§ Task description
All records below are to be repeated exactly, with the pictures left out.

§ Dataset extract
···
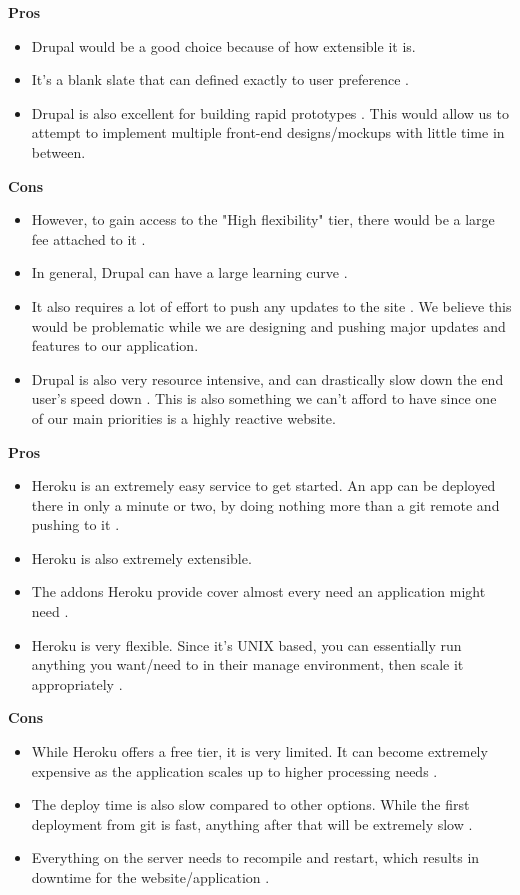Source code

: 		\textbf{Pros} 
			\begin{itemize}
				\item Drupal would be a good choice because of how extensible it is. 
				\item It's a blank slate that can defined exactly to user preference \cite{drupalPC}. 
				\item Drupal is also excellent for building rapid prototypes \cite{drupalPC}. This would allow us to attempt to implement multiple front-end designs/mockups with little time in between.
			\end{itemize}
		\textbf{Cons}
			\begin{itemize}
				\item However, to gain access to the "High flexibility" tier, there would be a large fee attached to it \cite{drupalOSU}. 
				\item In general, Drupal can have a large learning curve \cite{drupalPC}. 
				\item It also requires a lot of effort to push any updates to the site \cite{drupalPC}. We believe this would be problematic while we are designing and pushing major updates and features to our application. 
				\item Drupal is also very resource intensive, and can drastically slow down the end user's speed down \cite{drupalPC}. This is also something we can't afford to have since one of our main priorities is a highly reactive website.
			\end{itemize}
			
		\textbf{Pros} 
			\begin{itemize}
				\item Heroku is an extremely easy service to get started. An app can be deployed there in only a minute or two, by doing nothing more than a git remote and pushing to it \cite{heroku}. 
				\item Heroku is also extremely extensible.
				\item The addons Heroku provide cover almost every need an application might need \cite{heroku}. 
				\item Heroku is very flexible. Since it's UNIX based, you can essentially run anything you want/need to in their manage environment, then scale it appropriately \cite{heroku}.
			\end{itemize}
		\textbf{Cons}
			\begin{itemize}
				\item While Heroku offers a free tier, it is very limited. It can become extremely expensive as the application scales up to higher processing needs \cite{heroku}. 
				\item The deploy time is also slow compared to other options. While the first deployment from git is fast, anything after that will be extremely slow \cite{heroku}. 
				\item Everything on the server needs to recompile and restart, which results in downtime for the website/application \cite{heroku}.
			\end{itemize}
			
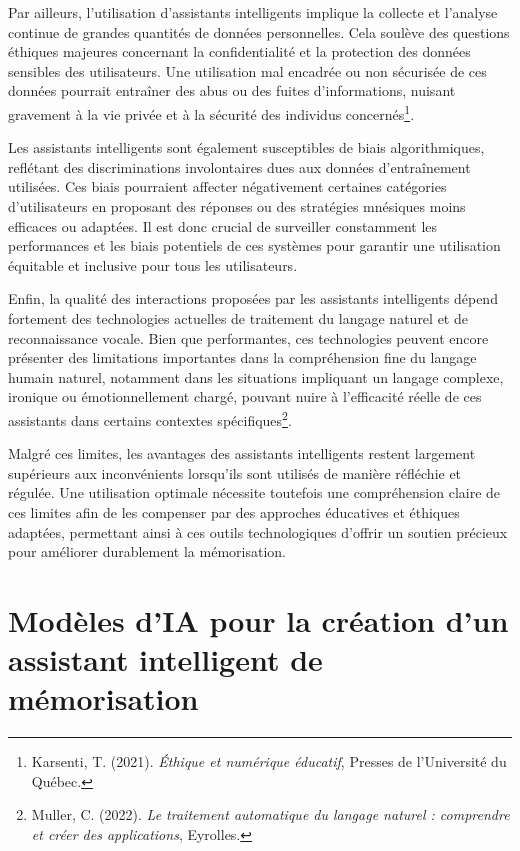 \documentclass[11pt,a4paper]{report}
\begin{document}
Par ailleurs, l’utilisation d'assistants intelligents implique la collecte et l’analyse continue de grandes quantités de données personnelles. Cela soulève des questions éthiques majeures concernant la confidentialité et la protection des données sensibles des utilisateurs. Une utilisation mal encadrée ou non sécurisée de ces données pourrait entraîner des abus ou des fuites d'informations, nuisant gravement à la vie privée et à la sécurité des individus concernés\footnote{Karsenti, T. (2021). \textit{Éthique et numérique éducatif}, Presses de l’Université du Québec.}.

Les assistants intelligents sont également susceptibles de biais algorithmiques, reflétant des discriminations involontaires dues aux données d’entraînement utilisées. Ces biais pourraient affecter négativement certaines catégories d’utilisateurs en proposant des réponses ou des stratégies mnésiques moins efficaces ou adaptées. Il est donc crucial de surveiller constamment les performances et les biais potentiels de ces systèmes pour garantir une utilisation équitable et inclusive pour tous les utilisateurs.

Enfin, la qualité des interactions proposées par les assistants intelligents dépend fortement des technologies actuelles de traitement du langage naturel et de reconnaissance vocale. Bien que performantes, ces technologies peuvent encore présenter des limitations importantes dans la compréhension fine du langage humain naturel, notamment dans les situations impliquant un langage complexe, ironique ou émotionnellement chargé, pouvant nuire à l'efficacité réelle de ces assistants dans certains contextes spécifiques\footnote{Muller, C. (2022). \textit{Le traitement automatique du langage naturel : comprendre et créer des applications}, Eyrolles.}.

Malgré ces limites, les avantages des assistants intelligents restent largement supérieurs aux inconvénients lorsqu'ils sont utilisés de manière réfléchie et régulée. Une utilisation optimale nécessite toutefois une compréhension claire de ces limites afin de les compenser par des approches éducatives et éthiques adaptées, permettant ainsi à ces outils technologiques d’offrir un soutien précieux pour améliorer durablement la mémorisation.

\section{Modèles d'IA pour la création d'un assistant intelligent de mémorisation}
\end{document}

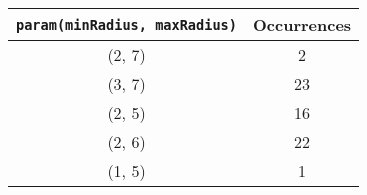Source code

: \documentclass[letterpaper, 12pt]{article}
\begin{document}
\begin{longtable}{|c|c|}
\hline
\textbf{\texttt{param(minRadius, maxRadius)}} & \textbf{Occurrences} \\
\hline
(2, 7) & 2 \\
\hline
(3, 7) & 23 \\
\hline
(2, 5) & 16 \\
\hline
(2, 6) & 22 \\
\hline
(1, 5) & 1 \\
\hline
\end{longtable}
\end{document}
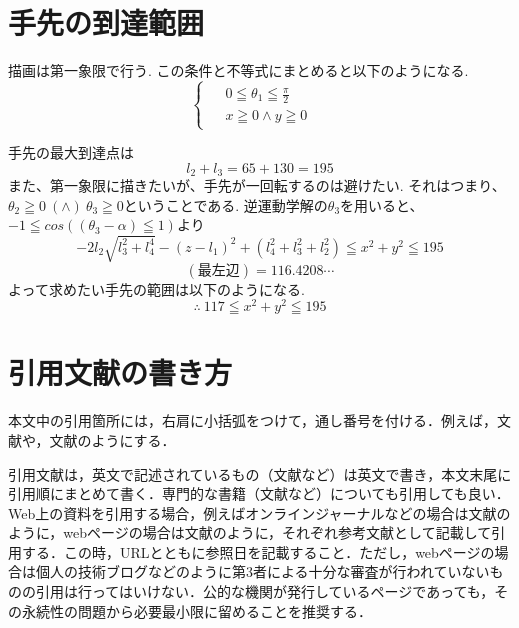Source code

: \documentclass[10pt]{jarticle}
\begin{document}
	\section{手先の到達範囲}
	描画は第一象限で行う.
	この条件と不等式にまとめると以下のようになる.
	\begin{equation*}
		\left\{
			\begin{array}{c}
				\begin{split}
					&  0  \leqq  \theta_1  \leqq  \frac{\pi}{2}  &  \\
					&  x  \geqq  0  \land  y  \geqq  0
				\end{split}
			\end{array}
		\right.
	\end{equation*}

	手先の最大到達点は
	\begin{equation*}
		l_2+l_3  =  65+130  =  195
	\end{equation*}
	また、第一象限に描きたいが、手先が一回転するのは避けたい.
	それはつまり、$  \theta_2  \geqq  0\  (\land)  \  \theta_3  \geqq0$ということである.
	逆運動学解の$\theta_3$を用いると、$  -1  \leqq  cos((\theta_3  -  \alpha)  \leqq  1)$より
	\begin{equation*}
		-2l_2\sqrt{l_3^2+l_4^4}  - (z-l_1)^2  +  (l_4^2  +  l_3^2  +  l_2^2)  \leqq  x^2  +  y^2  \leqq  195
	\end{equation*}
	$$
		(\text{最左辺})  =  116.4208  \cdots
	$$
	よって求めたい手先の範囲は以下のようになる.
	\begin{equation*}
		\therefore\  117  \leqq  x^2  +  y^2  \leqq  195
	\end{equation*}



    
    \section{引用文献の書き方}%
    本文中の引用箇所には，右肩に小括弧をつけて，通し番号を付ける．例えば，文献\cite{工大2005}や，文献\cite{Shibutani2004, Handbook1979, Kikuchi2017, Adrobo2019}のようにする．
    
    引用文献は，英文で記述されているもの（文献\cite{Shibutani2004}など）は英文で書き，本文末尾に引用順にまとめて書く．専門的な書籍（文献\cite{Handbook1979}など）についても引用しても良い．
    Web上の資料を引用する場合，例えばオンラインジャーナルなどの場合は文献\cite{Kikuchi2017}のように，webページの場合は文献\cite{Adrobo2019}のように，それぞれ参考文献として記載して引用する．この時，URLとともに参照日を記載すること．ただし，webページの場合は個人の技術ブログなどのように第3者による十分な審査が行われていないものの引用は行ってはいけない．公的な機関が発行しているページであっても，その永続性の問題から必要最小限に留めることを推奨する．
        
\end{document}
···
§ Response box
Source code

: 		\textbf{Pros} 
			\begin{itemize}
				\item Drupal would be a good choice because of how extensible it is. 
				\item It's a blank slate that can defined exactly to user preference \cite{drupalPC}. 
				\item Drupal is also excellent for building rapid prototypes \cite{drupalPC}. This would allow us to attempt to implement multiple front-end designs/mockups with little time in between.
			\end{itemize}
		\textbf{Cons}
			\begin{itemize}
				\item However, to gain access to the "High flexibility" tier, there would be a large fee attached to it \cite{drupalOSU}. 
				\item In general, Drupal can have a large learning curve \cite{drupalPC}. 
				\item It also requires a lot of effort to push any updates to the site \cite{drupalPC}. We believe this would be problematic while we are designing and pushing major updates and features to our application. 
				\item Drupal is also very resource intensive, and can drastically slow down the end user's speed down \cite{drupalPC}. This is also something we can't afford to have since one of our main priorities is a highly reactive website.
			\end{itemize}
			
		\textbf{Pros} 
			\begin{itemize}
				\item Heroku is an extremely easy service to get started. An app can be deployed there in only a minute or two, by doing nothing more than a git remote and pushing to it \cite{heroku}. 
				\item Heroku is also extremely extensible.
				\item The addons Heroku provide cover almost every need an application might need \cite{heroku}. 
				\item Heroku is very flexible. Since it's UNIX based, you can essentially run anything you want/need to in their manage environment, then scale it appropriately \cite{heroku}.
			\end{itemize}
		\textbf{Cons}
			\begin{itemize}
				\item While Heroku offers a free tier, it is very limited. It can become extremely expensive as the application scales up to higher processing needs \cite{heroku}. 
				\item The deploy time is also slow compared to other options. While the first deployment from git is fast, anything after that will be extremely slow \cite{heroku}. 
				\item Everything on the server needs to recompile and restart, which results in downtime for the website/application \cite{heroku}.
			\end{itemize}
			
 \documentclass[11pt,a4paper]{report}
\begin{document}
Par ailleurs, l’utilisation d'assistants intelligents implique la collecte et l’analyse continue de grandes quantités de données personnelles. Cela soulève des questions éthiques majeures concernant la confidentialité et la protection des données sensibles des utilisateurs. Une utilisation mal encadrée ou non sécurisée de ces données pourrait entraîner des abus ou des fuites d'informations, nuisant gravement à la vie privée et à la sécurité des individus concernés\footnote{Karsenti, T. (2021). \textit{Éthique et numérique éducatif}, Presses de l’Université du Québec.}.

Les assistants intelligents sont également susceptibles de biais algorithmiques, reflétant des discriminations involontaires dues aux données d’entraînement utilisées. Ces biais pourraient affecter négativement certaines catégories d’utilisateurs en proposant des réponses ou des stratégies mnésiques moins efficaces ou adaptées. Il est donc crucial de surveiller constamment les performances et les biais potentiels de ces systèmes pour garantir une utilisation équitable et inclusive pour tous les utilisateurs.

Enfin, la qualité des interactions proposées par les assistants intelligents dépend fortement des technologies actuelles de traitement du langage naturel et de reconnaissance vocale. Bien que performantes, ces technologies peuvent encore présenter des limitations importantes dans la compréhension fine du langage humain naturel, notamment dans les situations impliquant un langage complexe, ironique ou émotionnellement chargé, pouvant nuire à l'efficacité réelle de ces assistants dans certains contextes spécifiques\footnote{Muller, C. (2022). \textit{Le traitement automatique du langage naturel : comprendre et créer des applications}, Eyrolles.}.

Malgré ces limites, les avantages des assistants intelligents restent largement supérieurs aux inconvénients lorsqu'ils sont utilisés de manière réfléchie et régulée. Une utilisation optimale nécessite toutefois une compréhension claire de ces limites afin de les compenser par des approches éducatives et éthiques adaptées, permettant ainsi à ces outils technologiques d’offrir un soutien précieux pour améliorer durablement la mémorisation.

\section{Modèles d'IA pour la création d'un assistant intelligent de mémorisation}
\end{document}

Source code

: \documentclass[letterpaper, 12pt]{article}
\begin{document}
\begin{longtable}{|c|c|}
\hline
\textbf{\texttt{param(minRadius, maxRadius)}} & \textbf{Occurrences} \\
\hline
(2, 7) & 2 \\
\hline
(3, 7) & 23 \\
\hline
(2, 5) & 16 \\
\hline
(2, 6) & 22 \\
\hline
(1, 5) & 1 \\
\hline
\end{longtable}
\end{document}
Source code

: \documentclass[10pt]{jarticle}
\begin{document}
	\section{手先の到達範囲}
	描画は第一象限で行う.
	この条件と不等式にまとめると以下のようになる.
	\begin{equation*}
		\left\{
			\begin{array}{c}
				\begin{split}
					&  0  \leqq  \theta_1  \leqq  \frac{\pi}{2}  &  \\
					&  x  \geqq  0  \land  y  \geqq  0
				\end{split}
			\end{array}
		\right.
	\end{equation*}

	手先の最大到達点は
	\begin{equation*}
		l_2+l_3  =  65+130  =  195
	\end{equation*}
	また、第一象限に描きたいが、手先が一回転するのは避けたい.
	それはつまり、$  \theta_2  \geqq  0\  (\land)  \  \theta_3  \geqq0$ということである.
	逆運動学解の$\theta_3$を用いると、$  -1  \leqq  cos((\theta_3  -  \alpha)  \leqq  1)$より
	\begin{equation*}
		-2l_2\sqrt{l_3^2+l_4^4}  - (z-l_1)^2  +  (l_4^2  +  l_3^2  +  l_2^2)  \leqq  x^2  +  y^2  \leqq  195
	\end{equation*}
	$$
		(\text{最左辺})  =  116.4208  \cdots
	$$
	よって求めたい手先の範囲は以下のようになる.
	\begin{equation*}
		\therefore\  117  \leqq  x^2  +  y^2  \leqq  195
	\end{equation*}



    
    \section{引用文献の書き方}%
    本文中の引用箇所には，右肩に小括弧をつけて，通し番号を付ける．例えば，文献\cite{工大2005}や，文献\cite{Shibutani2004, Handbook1979, Kikuchi2017, Adrobo2019}のようにする．
    
    引用文献は，英文で記述されているもの（文献\cite{Shibutani2004}など）は英文で書き，本文末尾に引用順にまとめて書く．専門的な書籍（文献\cite{Handbook1979}など）についても引用しても良い．
    Web上の資料を引用する場合，例えばオンラインジャーナルなどの場合は文献\cite{Kikuchi2017}のように，webページの場合は文献\cite{Adrobo2019}のように，それぞれ参考文献として記載して引用する．この時，URLとともに参照日を記載すること．ただし，webページの場合は個人の技術ブログなどのように第3者による十分な審査が行われていないものの引用は行ってはいけない．公的な機関が発行しているページであっても，その永続性の問題から必要最小限に留めることを推奨する．
        
\end{document}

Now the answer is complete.